Nessuno, a meno di voler essere smentito dalla esperienza diretta di ciascuno di noi ,può dire che si sia pensato ad un progetto di sistema sanitario complessivo. Si sono chiusi ospedali a casaccio ,si sono bloccate le assunzioni , non un centesimo per la prevenzione, per la medicina del territorio ,per la rete emergenza/urgenza. Non ne parliamo della ricerca rimasta affidata a nicchie di volenterosi .

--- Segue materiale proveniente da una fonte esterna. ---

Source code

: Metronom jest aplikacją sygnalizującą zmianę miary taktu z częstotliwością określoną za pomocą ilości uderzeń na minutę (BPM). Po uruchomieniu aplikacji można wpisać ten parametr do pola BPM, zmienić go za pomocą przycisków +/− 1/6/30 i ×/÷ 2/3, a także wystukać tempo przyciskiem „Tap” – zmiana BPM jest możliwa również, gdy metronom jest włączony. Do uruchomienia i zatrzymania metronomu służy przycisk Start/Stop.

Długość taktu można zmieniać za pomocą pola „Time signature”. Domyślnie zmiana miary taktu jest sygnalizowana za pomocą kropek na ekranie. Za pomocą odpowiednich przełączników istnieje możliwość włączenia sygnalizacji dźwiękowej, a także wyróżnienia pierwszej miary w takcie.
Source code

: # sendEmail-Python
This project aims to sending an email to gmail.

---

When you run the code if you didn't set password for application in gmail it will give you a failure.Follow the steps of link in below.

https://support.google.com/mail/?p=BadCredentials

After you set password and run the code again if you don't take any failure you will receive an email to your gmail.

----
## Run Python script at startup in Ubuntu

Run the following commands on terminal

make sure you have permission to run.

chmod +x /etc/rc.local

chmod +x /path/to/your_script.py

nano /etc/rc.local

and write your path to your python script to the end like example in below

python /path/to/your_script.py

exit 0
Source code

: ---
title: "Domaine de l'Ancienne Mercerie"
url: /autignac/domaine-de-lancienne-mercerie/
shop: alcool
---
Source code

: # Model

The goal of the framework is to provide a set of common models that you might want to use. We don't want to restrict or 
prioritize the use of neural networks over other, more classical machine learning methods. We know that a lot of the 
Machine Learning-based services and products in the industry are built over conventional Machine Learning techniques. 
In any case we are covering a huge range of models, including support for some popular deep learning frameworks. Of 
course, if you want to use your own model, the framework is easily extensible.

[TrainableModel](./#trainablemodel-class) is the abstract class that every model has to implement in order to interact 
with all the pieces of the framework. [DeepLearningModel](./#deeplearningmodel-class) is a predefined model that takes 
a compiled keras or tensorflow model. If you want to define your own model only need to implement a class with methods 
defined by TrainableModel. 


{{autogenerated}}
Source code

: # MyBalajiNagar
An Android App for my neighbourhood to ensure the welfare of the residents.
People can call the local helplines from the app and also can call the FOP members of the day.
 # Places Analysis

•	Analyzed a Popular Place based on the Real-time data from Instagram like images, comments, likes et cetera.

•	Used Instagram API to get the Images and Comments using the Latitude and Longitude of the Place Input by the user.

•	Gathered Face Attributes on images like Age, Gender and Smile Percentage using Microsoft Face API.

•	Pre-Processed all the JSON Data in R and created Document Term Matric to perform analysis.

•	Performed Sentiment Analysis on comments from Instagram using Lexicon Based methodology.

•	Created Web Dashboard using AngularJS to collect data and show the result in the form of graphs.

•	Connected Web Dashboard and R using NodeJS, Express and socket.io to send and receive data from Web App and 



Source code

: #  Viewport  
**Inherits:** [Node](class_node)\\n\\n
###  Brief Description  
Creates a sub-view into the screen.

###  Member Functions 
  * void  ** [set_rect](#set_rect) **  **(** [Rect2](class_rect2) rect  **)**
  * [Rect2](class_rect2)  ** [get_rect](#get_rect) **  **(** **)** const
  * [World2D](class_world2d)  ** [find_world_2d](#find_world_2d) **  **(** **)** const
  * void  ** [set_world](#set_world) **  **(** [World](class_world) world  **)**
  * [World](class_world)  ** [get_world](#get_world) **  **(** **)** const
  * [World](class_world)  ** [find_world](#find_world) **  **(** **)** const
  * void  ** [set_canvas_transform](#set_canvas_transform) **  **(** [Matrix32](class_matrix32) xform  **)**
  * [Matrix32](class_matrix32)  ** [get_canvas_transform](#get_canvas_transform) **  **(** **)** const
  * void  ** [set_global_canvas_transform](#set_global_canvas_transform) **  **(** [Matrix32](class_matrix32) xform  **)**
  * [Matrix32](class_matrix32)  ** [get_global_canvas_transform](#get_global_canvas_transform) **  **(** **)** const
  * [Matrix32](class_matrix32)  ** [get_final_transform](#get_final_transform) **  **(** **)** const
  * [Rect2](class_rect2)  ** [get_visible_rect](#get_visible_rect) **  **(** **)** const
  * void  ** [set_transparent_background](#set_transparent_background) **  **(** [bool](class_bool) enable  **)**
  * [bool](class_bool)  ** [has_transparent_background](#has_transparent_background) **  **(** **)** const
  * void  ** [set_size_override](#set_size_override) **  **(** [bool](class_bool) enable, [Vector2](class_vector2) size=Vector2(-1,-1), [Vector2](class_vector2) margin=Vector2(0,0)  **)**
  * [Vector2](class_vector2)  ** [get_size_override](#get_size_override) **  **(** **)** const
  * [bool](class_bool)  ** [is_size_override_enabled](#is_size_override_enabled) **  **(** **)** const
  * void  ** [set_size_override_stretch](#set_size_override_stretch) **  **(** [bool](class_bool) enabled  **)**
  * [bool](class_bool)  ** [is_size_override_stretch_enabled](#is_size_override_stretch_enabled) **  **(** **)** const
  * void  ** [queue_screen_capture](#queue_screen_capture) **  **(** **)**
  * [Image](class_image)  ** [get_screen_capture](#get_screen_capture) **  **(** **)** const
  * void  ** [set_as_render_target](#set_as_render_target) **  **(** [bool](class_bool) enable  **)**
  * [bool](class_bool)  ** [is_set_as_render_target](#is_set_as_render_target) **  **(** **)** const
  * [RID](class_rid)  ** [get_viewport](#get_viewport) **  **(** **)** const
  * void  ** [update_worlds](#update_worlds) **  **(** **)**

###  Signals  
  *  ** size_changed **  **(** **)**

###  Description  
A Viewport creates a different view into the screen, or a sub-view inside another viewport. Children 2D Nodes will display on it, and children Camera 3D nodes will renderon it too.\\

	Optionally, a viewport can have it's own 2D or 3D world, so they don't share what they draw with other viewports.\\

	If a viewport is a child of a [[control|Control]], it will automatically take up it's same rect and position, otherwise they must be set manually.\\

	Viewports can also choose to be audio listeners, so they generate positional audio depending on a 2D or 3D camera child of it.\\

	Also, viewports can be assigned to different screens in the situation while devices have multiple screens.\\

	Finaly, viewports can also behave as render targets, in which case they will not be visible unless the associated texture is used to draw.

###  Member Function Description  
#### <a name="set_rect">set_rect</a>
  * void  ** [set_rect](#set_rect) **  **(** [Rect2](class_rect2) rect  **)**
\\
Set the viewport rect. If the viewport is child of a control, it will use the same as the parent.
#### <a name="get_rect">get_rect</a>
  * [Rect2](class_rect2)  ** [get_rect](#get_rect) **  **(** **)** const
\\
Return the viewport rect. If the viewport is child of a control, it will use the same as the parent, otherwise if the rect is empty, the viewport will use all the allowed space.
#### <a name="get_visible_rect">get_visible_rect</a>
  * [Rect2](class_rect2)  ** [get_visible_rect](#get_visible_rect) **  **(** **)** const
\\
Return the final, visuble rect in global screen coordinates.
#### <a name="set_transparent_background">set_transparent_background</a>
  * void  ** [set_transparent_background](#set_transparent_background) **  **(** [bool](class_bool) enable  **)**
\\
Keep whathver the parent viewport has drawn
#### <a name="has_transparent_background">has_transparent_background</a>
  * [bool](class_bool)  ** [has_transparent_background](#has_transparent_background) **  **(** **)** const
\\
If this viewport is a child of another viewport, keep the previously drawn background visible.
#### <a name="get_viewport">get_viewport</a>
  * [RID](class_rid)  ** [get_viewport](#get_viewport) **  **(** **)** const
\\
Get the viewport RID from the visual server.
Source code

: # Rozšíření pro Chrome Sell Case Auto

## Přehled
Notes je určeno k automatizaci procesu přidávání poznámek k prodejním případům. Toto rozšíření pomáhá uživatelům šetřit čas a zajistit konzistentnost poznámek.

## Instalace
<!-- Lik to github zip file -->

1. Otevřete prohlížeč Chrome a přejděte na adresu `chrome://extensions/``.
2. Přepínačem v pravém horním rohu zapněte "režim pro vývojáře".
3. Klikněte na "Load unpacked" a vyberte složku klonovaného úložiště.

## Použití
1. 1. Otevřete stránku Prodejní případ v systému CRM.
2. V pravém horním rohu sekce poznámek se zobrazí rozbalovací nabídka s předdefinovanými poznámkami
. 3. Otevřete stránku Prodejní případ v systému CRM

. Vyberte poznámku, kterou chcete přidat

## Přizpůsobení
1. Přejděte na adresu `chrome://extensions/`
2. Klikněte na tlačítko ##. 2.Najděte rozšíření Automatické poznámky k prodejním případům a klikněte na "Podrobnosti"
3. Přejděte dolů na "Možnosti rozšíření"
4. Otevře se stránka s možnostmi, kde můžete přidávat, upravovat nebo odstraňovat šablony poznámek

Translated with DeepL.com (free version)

Noi lo scriviamo ,lo diciamo ,lo urliamo da anni , inascoltati, ma ora il re e’ nudo : il servizio sanitario non può essere regionalizzato perché la tutela della salute e’ un diritto fondamentale cui ha diritto ogni cittadino in maniera uguale a tutti gli altri. Neppur può soggiacere ai vincoli di spesa quella giusta necessaria -,e per fortuna, sempre maggiore -se si vuole , come si deve ,assicurare sempre maggiore benessere e dunque efficienza ,efficacia ai cittadini che così possono produrre merci, cultura ,idee formazione e quindi,in ultima analisi sostenere la crescita ,giusta ed equilibrata, del sistema paese. La vera grande opera pubblica che ci serve e’ questa: sostenere la scuola ,tutelare l’ambiente ed il patrimonio culturale ,assicurare un servizio sanitario efficace e moderno a tutti e nello stesso modo.
Gli sprechi, le truffe devono essere perseguiti con i dovuti mezzi specifici e non con i tagli lineari che falcidiano nella stessa misura spese improprie ( che vanno cancellate del tutto) ed eccellenze ( che invece vanno sostenute con maggiori risorse) .
Ecco,ciò che bisogna fare quando saremo fuori dal tunnel. Ripristinare semplicemente la Costituzione italiana garantendo i diritti fondamentali a tutti ed in maniera piena .
Roba per la Politica con la P maiuscola . Quindi non per il parlamento in carica o per un altro eletto ( autonominatosi) nello stesso modo. Occorre una nuova assemblea costituente eletta con metodo proporzionale puro.